(Dataset)
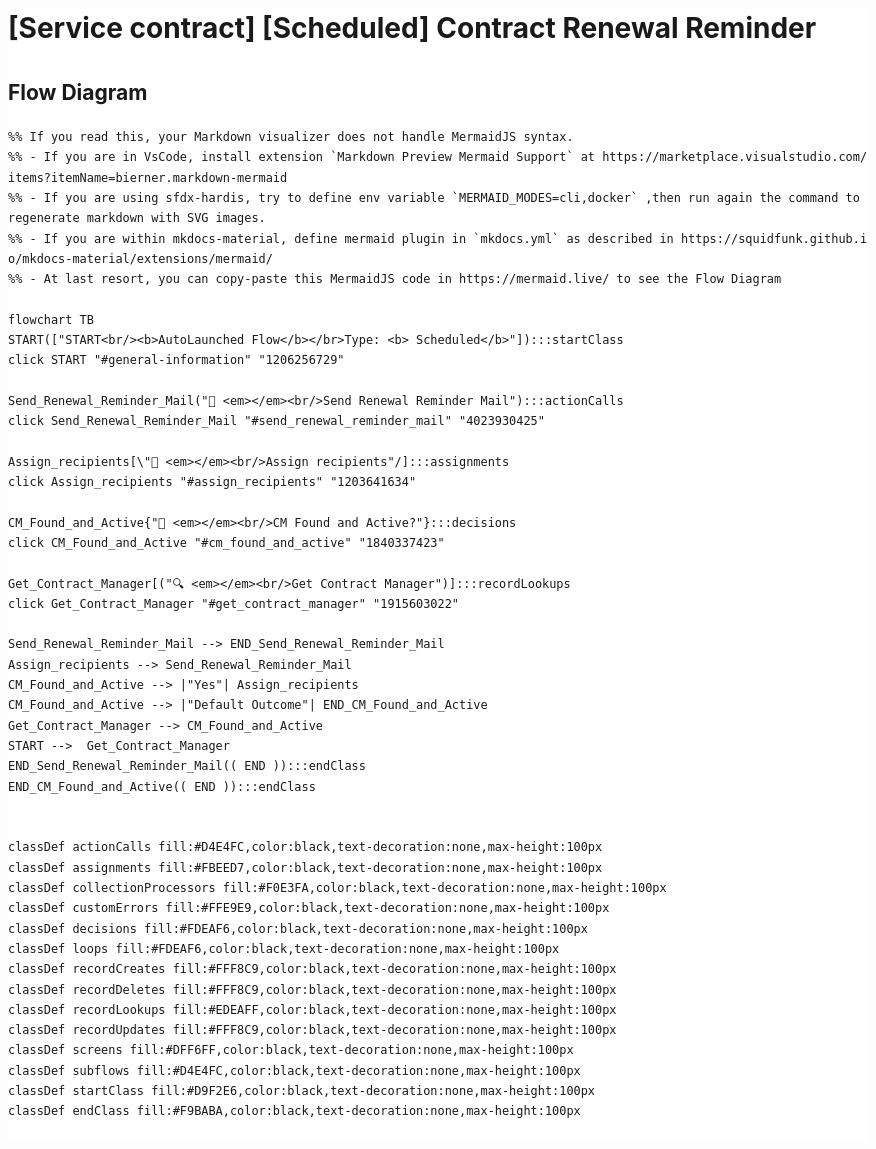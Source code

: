 # [Service contract] [Scheduled] Contract Renewal Reminder

## Flow Diagram

```mermaid
%% If you read this, your Markdown visualizer does not handle MermaidJS syntax.
%% - If you are in VsCode, install extension `Markdown Preview Mermaid Support` at https://marketplace.visualstudio.com/items?itemName=bierner.markdown-mermaid
%% - If you are using sfdx-hardis, try to define env variable `MERMAID_MODES=cli,docker` ,then run again the command to regenerate markdown with SVG images.
%% - If you are within mkdocs-material, define mermaid plugin in `mkdocs.yml` as described in https://squidfunk.github.io/mkdocs-material/extensions/mermaid/
%% - At last resort, you can copy-paste this MermaidJS code in https://mermaid.live/ to see the Flow Diagram

flowchart TB
START(["START<br/><b>AutoLaunched Flow</b></br>Type: <b> Scheduled</b>"]):::startClass
click START "#general-information" "1206256729"

Send_Renewal_Reminder_Mail("📧 <em></em><br/>Send Renewal Reminder Mail"):::actionCalls
click Send_Renewal_Reminder_Mail "#send_renewal_reminder_mail" "4023930425"

Assign_recipients[\"🟰 <em></em><br/>Assign recipients"/]:::assignments
click Assign_recipients "#assign_recipients" "1203641634"

CM_Found_and_Active{"🔀 <em></em><br/>CM Found and Active?"}:::decisions
click CM_Found_and_Active "#cm_found_and_active" "1840337423"

Get_Contract_Manager[("🔍 <em></em><br/>Get Contract Manager")]:::recordLookups
click Get_Contract_Manager "#get_contract_manager" "1915603022"

Send_Renewal_Reminder_Mail --> END_Send_Renewal_Reminder_Mail
Assign_recipients --> Send_Renewal_Reminder_Mail
CM_Found_and_Active --> |"Yes"| Assign_recipients
CM_Found_and_Active --> |"Default Outcome"| END_CM_Found_and_Active
Get_Contract_Manager --> CM_Found_and_Active
START -->  Get_Contract_Manager
END_Send_Renewal_Reminder_Mail(( END )):::endClass
END_CM_Found_and_Active(( END )):::endClass


classDef actionCalls fill:#D4E4FC,color:black,text-decoration:none,max-height:100px
classDef assignments fill:#FBEED7,color:black,text-decoration:none,max-height:100px
classDef collectionProcessors fill:#F0E3FA,color:black,text-decoration:none,max-height:100px
classDef customErrors fill:#FFE9E9,color:black,text-decoration:none,max-height:100px
classDef decisions fill:#FDEAF6,color:black,text-decoration:none,max-height:100px
classDef loops fill:#FDEAF6,color:black,text-decoration:none,max-height:100px
classDef recordCreates fill:#FFF8C9,color:black,text-decoration:none,max-height:100px
classDef recordDeletes fill:#FFF8C9,color:black,text-decoration:none,max-height:100px
classDef recordLookups fill:#EDEAFF,color:black,text-decoration:none,max-height:100px
classDef recordUpdates fill:#FFF8C9,color:black,text-decoration:none,max-height:100px
classDef screens fill:#DFF6FF,color:black,text-decoration:none,max-height:100px
classDef subflows fill:#D4E4FC,color:black,text-decoration:none,max-height:100px
classDef startClass fill:#D9F2E6,color:black,text-decoration:none,max-height:100px
classDef endClass fill:#F9BABA,color:black,text-decoration:none,max-height:100px


```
(End Dataset)
#### Problem requirements:
Although the records contain pictures, only their text should be repeated, exactly as it appears.

#### Answer to this exercise:
Source code

: # [Service contract] [Scheduled] Contract Renewal Reminder

## Flow Diagram

```mermaid
%% If you read this, your Markdown visualizer does not handle MermaidJS syntax.
%% - If you are in VsCode, install extension `Markdown Preview Mermaid Support` at https://marketplace.visualstudio.com/items?itemName=bierner.markdown-mermaid
%% - If you are using sfdx-hardis, try to define env variable `MERMAID_MODES=cli,docker` ,then run again the command to regenerate markdown with SVG images.
%% - If you are within mkdocs-material, define mermaid plugin in `mkdocs.yml` as described in https://squidfunk.github.io/mkdocs-material/extensions/mermaid/
%% - At last resort, you can copy-paste this MermaidJS code in https://mermaid.live/ to see the Flow Diagram

flowchart TB
START(["START<br/><b>AutoLaunched Flow</b></br>Type: <b> Scheduled</b>"]):::startClass
click START "#general-information" "1206256729"

Send_Renewal_Reminder_Mail("📧 <em></em><br/>Send Renewal Reminder Mail"):::actionCalls
click Send_Renewal_Reminder_Mail "#send_renewal_reminder_mail" "4023930425"

Assign_recipients[\"🟰 <em></em><br/>Assign recipients"/]:::assignments
click Assign_recipients "#assign_recipients" "1203641634"

CM_Found_and_Active{"🔀 <em></em><br/>CM Found and Active?"}:::decisions
click CM_Found_and_Active "#cm_found_and_active" "1840337423"

Get_Contract_Manager[("🔍 <em></em><br/>Get Contract Manager")]:::recordLookups
click Get_Contract_Manager "#get_contract_manager" "1915603022"

Send_Renewal_Reminder_Mail --> END_Send_Renewal_Reminder_Mail
Assign_recipients --> Send_Renewal_Reminder_Mail
CM_Found_and_Active --> |"Yes"| Assign_recipients
CM_Found_and_Active --> |"Default Outcome"| END_CM_Found_and_Active
Get_Contract_Manager --> CM_Found_and_Active
START -->  Get_Contract_Manager
END_Send_Renewal_Reminder_Mail(( END )):::endClass
END_CM_Found_and_Active(( END )):::endClass


classDef actionCalls fill:#D4E4FC,color:black,text-decoration:none,max-height:100px
classDef assignments fill:#FBEED7,color:black,text-decoration:none,max-height:100px
classDef collectionProcessors fill:#F0E3FA,color:black,text-decoration:none,max-height:100px
classDef customErrors fill:#FFE9E9,color:black,text-decoration:none,max-height:100px
classDef decisions fill:#FDEAF6,color:black,text-decoration:none,max-height:100px
classDef loops fill:#FDEAF6,color:black,text-decoration:none,max-height:100px
classDef recordCreates fill:#FFF8C9,color:black,text-decoration:none,max-height:100px
classDef recordDeletes fill:#FFF8C9,color:black,text-decoration:none,max-height:100px
classDef recordLookups fill:#EDEAFF,color:black,text-decoration:none,max-height:100px
classDef recordUpdates fill:#FFF8C9,color:black,text-decoration:none,max-height:100px
classDef screens fill:#DFF6FF,color:black,text-decoration:none,max-height:100px
classDef subflows fill:#D4E4FC,color:black,text-decoration:none,max-height:100px
classDef startClass fill:#D9F2E6,color:black,text-decoration:none,max-height:100px
classDef endClass fill:#F9BABA,color:black,text-decoration:none,max-height:100px


```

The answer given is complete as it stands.